What this task involves »
Every line in the records below with the string "Finding" needs to be copied out.

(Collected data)
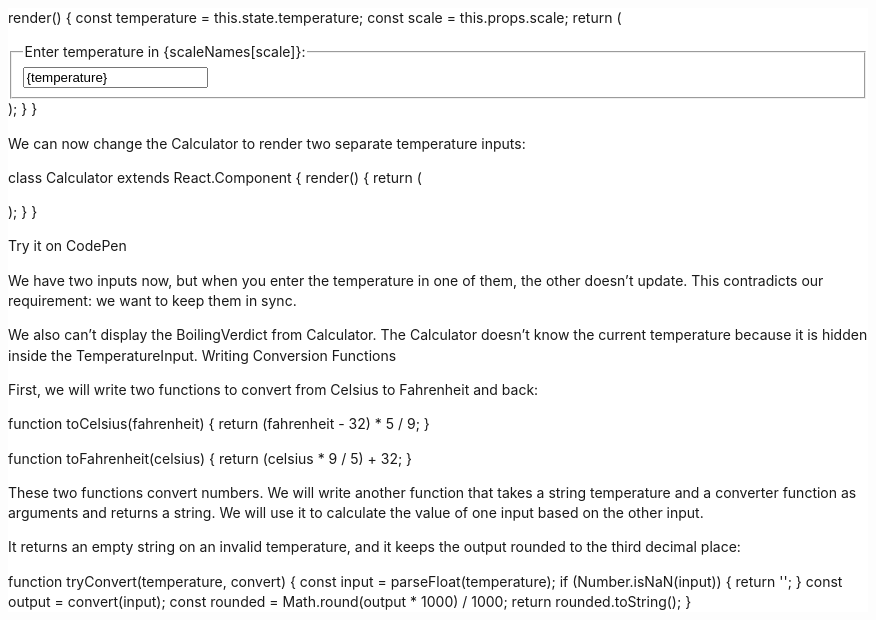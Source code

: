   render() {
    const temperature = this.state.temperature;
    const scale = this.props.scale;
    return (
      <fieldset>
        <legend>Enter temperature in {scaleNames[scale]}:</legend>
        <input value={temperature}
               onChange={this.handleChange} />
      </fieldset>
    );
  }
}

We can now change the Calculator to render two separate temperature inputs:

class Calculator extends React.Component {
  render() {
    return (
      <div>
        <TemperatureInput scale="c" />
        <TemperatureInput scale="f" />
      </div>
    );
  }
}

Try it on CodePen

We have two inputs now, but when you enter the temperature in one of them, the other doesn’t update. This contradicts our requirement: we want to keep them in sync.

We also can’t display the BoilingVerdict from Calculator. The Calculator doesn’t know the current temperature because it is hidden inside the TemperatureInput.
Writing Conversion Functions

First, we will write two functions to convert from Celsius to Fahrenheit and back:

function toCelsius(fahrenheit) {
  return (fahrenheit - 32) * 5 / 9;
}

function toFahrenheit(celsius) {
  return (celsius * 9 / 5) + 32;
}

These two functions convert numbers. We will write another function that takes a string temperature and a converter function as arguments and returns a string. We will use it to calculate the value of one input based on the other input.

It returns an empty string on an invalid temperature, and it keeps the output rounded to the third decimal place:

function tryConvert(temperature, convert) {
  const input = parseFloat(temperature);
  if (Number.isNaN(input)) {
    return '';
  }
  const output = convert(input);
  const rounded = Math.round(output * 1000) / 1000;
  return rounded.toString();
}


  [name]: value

* * *

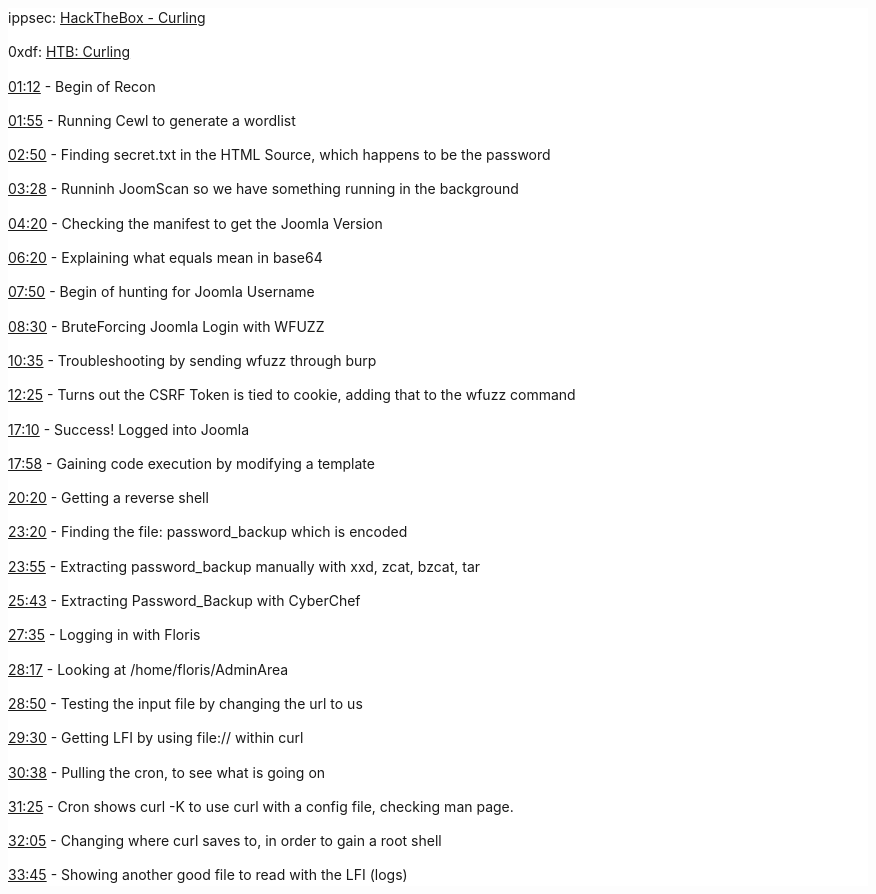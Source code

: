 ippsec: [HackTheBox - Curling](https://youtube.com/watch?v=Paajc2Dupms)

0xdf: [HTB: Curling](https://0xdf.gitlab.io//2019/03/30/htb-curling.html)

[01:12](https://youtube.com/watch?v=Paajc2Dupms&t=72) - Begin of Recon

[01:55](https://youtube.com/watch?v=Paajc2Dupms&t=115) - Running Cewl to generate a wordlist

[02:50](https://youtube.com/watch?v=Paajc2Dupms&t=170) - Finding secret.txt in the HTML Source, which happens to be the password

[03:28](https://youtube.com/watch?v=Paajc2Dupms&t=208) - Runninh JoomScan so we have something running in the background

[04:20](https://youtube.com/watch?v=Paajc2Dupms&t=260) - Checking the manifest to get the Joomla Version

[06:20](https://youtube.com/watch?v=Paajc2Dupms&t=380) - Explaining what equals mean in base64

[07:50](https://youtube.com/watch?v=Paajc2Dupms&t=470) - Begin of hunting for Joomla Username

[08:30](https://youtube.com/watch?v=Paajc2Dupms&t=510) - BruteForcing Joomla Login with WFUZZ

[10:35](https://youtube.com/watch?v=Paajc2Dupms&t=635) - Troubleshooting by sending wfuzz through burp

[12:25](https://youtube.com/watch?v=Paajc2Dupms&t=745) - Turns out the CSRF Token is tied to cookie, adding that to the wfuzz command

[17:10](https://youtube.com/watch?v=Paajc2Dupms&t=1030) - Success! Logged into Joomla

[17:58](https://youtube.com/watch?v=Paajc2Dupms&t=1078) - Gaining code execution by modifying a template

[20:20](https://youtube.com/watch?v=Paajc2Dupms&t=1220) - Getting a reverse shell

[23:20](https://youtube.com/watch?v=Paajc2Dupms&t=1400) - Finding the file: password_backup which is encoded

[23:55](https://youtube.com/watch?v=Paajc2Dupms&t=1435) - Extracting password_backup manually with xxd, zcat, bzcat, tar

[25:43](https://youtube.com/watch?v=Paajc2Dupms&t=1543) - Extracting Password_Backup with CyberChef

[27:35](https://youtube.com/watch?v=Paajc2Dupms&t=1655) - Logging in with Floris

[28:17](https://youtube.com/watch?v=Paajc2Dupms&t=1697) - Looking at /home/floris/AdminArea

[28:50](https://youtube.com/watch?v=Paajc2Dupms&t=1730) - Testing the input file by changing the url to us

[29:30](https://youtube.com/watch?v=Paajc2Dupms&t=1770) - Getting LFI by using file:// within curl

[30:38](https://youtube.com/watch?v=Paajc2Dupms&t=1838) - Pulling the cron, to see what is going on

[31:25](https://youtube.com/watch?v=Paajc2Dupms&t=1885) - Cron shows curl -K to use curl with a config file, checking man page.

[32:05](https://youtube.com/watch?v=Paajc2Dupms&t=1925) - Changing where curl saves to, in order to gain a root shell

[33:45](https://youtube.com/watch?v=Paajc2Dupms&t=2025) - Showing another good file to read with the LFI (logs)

Finished task »
[02:50](https://youtube.com/watch?v=Paajc2Dupms&t=170) - Finding secret.txt in the HTML Source, which happens to be the password
[23:20](https://youtube.com/watch?v=Paajc2Dupms&t=1400) - Finding the file: password_backup which is encoded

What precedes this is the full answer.